Vivimos bajo el imperio de Satanás. Satanás existe. ¿Hay algún cristiano que lo niegue? Como tampoco puede negarse que actúa y los efectos de ello los tenemos a la vista.

Satanás no tiene poder para hacer. Pero sí para tentar. Para inspirar malas ideas y lograr que los hombres por él engañados lleven a cabo sus planes. Así ha conseguido que los defensores del laicismo hayan instaurado su sistema:

1. El matrimonio abolido.
2. La especie humana condenada al exterminio, por el aborto.
3. La duración de la vida humana dejada al arbitrio de otros hombres, con la eutanasia.
4. Trabas de toda clase (vivienda, colocación, lograda ésta jornadas prolongadas de trabajo, etc.) para los jóvenes que desean formar una familia.
5. Educación, monopolizada por el Estado, encaminada a la perversión de la juventud.
6. Sueldos bajísimos mientras unos pocos ganan cantidades de fábula.
7. Propaganda oficial para fomentar la fornicación y homosexualidad en los adolescentes. Aquella con pretexto de prevención de enfermedades.
8. Irracional destrucción de la naturaleza.

Estas injusticias materiales nos impulsan a luchar contra la Revolución y nos encontramos con que los sistemas hijos de ella, son además encarnizados enemigos de la Iglesia. No podía ser de otro modo: el enemigo de la obra de Dios tiene que ser también enemigo del mismo Dios. Y comportarse como tal. Impotente para atentar contra el Creador, Satanás se desahoga haciéndolo contra su obra, especialmente contra el hombre, imagen y semejanza suya.

Su Santidad León XIII lo vio como lo vemos nosotros. Para él el triunfo de le Revolución en Europa era una victoria de Satanás. Por eso mandó que al final de las misas rezadas se incluyese una invocación a San Miguel Arcángel para que nos protegiera de la maldad y las asechanzas del demonio.
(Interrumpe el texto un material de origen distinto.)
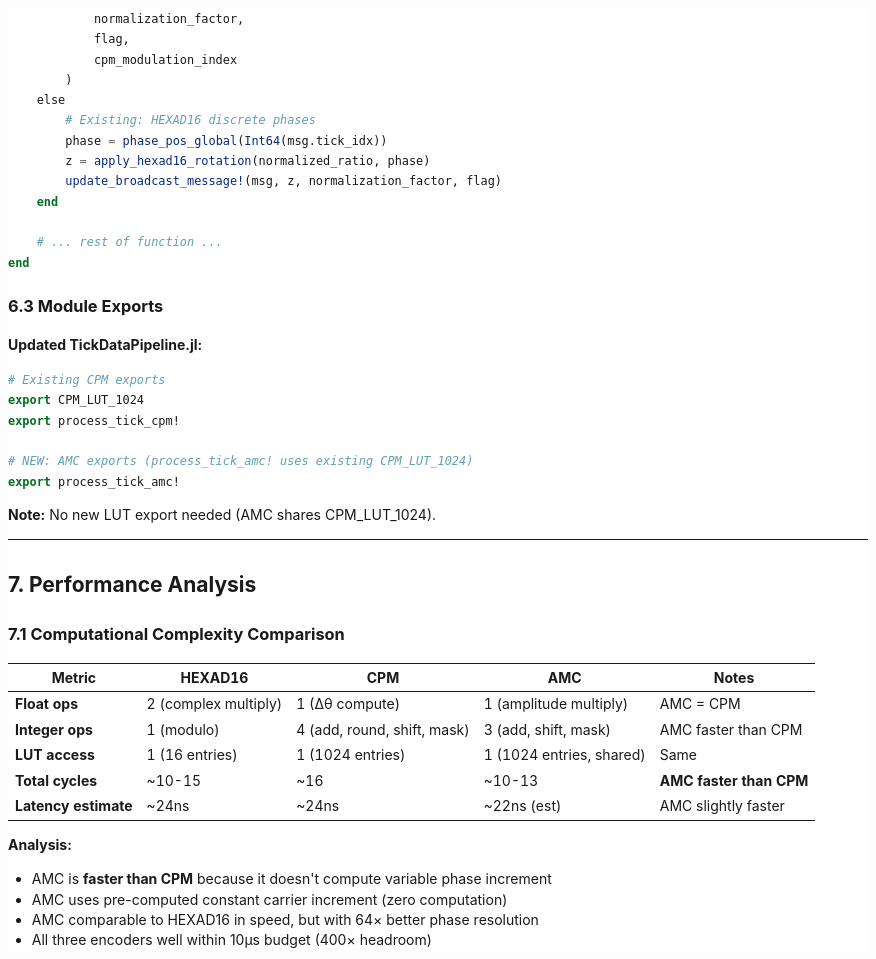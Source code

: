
 ```julia
            normalization_factor,
            flag,
            cpm_modulation_index
        )
    else
        # Existing: HEXAD16 discrete phases
        phase = phase_pos_global(Int64(msg.tick_idx))
        z = apply_hexad16_rotation(normalized_ratio, phase)
        update_broadcast_message!(msg, z, normalization_factor, flag)
    end

    # ... rest of function ...
end
```

### 6.3 Module Exports

**Updated TickDataPipeline.jl:**
```julia
# Existing CPM exports
export CPM_LUT_1024
export process_tick_cpm!

# NEW: AMC exports (process_tick_amc! uses existing CPM_LUT_1024)
export process_tick_amc!
```

**Note:** No new LUT export needed (AMC shares CPM_LUT_1024).

---

## 7. Performance Analysis

### 7.1 Computational Complexity Comparison

| Metric | HEXAD16 | CPM | AMC | Notes |
|--------|---------|-----|-----|-------|
| **Float ops** | 2 (complex multiply) | 1 (Δθ compute) | 1 (amplitude multiply) | AMC = CPM |
| **Integer ops** | 1 (modulo) | 4 (add, round, shift, mask) | 3 (add, shift, mask) | AMC faster than CPM |
| **LUT access** | 1 (16 entries) | 1 (1024 entries) | 1 (1024 entries, shared) | Same |
| **Total cycles** | ~10-15 | ~16 | ~10-13 | **AMC faster than CPM** |
| **Latency estimate** | ~24ns | ~24ns | ~22ns (est) | AMC slightly faster |

**Analysis:**
- AMC is **faster than CPM** because it doesn't compute variable phase increment
- AMC uses pre-computed constant carrier increment (zero computation)
- AMC comparable to HEXAD16 in speed, but with 64× better phase resolution
- All three encoders well within 10μs budget (400× headroom)
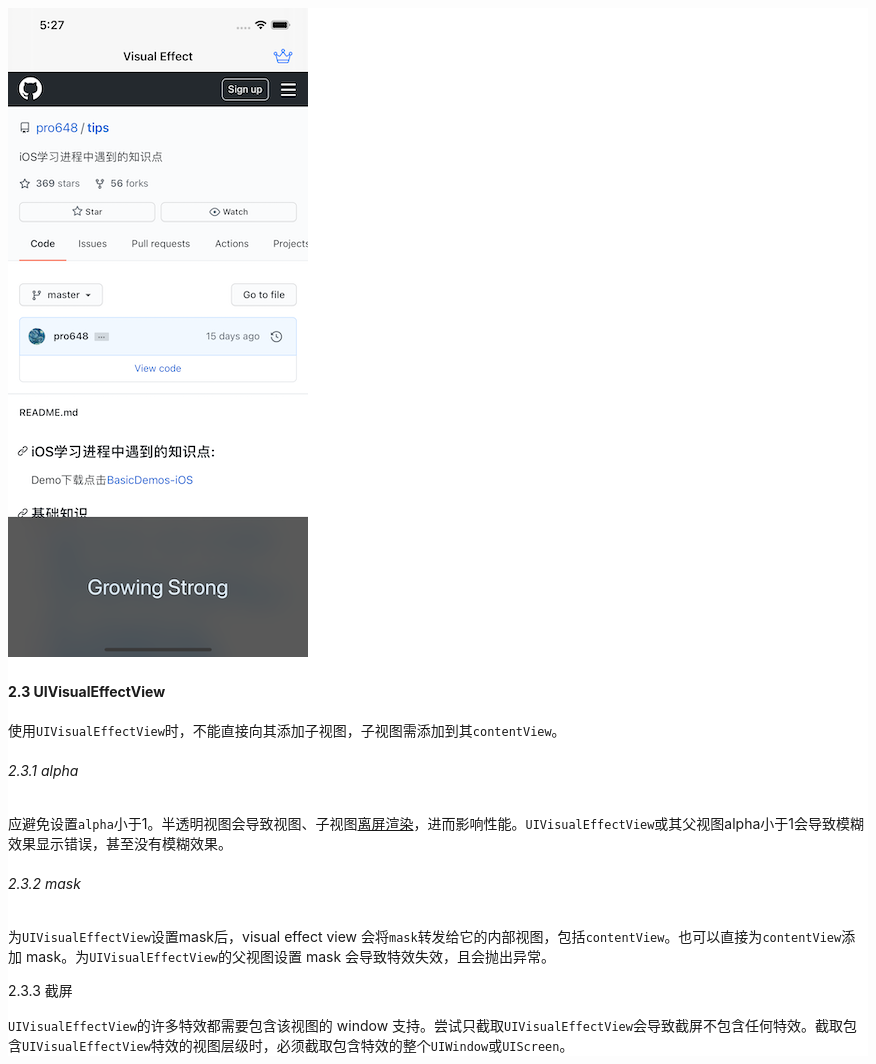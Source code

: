 ![VisualEffect](images/VisualEffectVibrancyEffect.png)

#### 2.3 UIVisualEffectView

使用`UIVisualEffectView`时，不能直接向其添加子视图，子视图需添加到其`contentView`。

###### 2.3.1 alpha

应避免设置`alpha`小于1。半透明视图会导致视图、子视图[离屏渲染](https://github.com/pro648/tips/blob/master/sources/%E5%9B%BE%E5%B1%82%E6%80%A7%E8%83%BD%E4%B9%8B%E7%A6%BB%E5%B1%8F%E6%B8%B2%E6%9F%93%E3%80%81%E6%A0%85%E6%A0%BC%E5%8C%96%E3%80%81%E5%9B%9E%E6%94%B6%E6%B1%A0.md#2-%E7%A6%BB%E5%B1%8F%E6%B8%B2%E6%9F%93-offscreen-rendering)，进而影响性能。`UIVisualEffectView`或其父视图alpha小于1会导致模糊效果显示错误，甚至没有模糊效果。

###### 2.3.2 mask

为`UIVisualEffectView`设置mask后，visual effect view 会将`mask`转发给它的内部视图，包括`contentView`。也可以直接为`contentView`添加 mask。为`UIVisualEffectView`的父视图设置 mask 会导致特效失效，且会抛出异常。

2.3.3 截屏

`UIVisualEffectView`的许多特效都需要包含该视图的 window 支持。尝试只截取`UIVisualEffectView`会导致截屏不包含任何特效。截取包含`UIVisualEffectView`特效的视图层级时，必须截取包含特效的整个`UIWindow`或`UIScreen`。
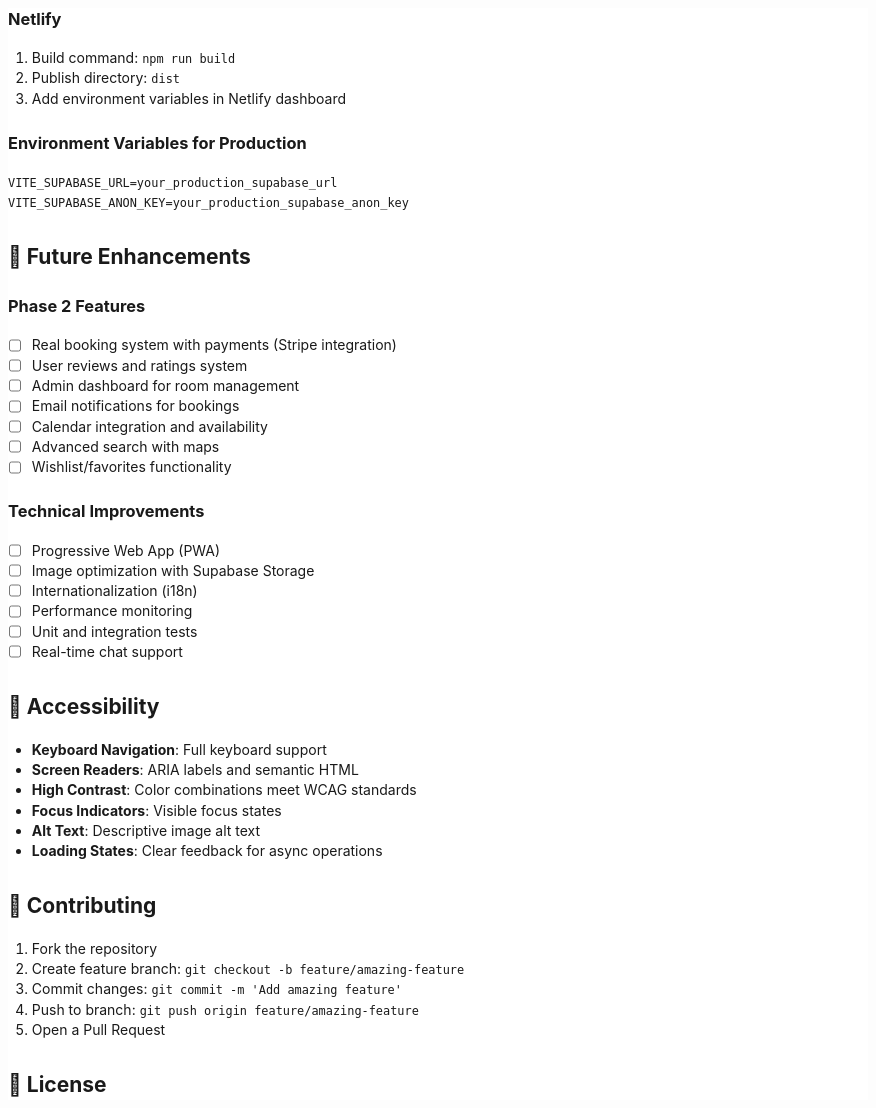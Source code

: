 ### Netlify
1. Build command: `npm run build`
2. Publish directory: `dist`
3. Add environment variables in Netlify dashboard

### Environment Variables for Production
```env
VITE_SUPABASE_URL=your_production_supabase_url
VITE_SUPABASE_ANON_KEY=your_production_supabase_anon_key
```

## 🔮 Future Enhancements

### Phase 2 Features
- [ ] Real booking system with payments (Stripe integration)
- [ ] User reviews and ratings system
- [ ] Admin dashboard for room management
- [ ] Email notifications for bookings
- [ ] Calendar integration and availability
- [ ] Advanced search with maps
- [ ] Wishlist/favorites functionality

### Technical Improvements
- [ ] Progressive Web App (PWA)
- [ ] Image optimization with Supabase Storage
- [ ] Internationalization (i18n)
- [ ] Performance monitoring
- [ ] Unit and integration tests
- [ ] Real-time chat support

## 🎯 Accessibility

- **Keyboard Navigation**: Full keyboard support
- **Screen Readers**: ARIA labels and semantic HTML
- **High Contrast**: Color combinations meet WCAG standards
- **Focus Indicators**: Visible focus states
- **Alt Text**: Descriptive image alt text
- **Loading States**: Clear feedback for async operations

## 🤝 Contributing

1. Fork the repository
2. Create feature branch: `git checkout -b feature/amazing-feature`
3. Commit changes: `git commit -m 'Add amazing feature'`
4. Push to branch: `git push origin feature/amazing-feature`
5. Open a Pull Request

## 📄 License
Por todo ello no es extraño que el Gran Oriente de Francia haya declarado que la “laicidad” no necesita de ningún calificativo. No van a abandonar las posiciones que ya han ocupado. No van a cesar en su persecución contra la Iglesia.

Proponiendo el Papa una laicidad positiva, está en su papel; repetimos. La nula acogida que su propuesta ha de tener entre los epígonos de la Revolución dará más fuerza moral a nuestra postura.

En lo que, con ayuda de Dios, no caeremos, será en el engaño de creer que la Revolución ha desistido de sus proyectos y que con ella se puede llegar a un acuerdo por el que se reconozca a la Iglesia la libertad a la que tiene derecho. Doscientos años de persecuciones, junto con casi otros tantos de vano intento de entendimiento, nos impulsan a perseverar bajo la Banderas que enarbolaron quienes declararon a la Revolución guerra implacable.

Esto suena muy fuerte y no puede decirlo el Papa ni la Jerarquía. Pero lo decimos los laicos, que algún papel tenemos en la Iglesia. Lo decimos los carlistas.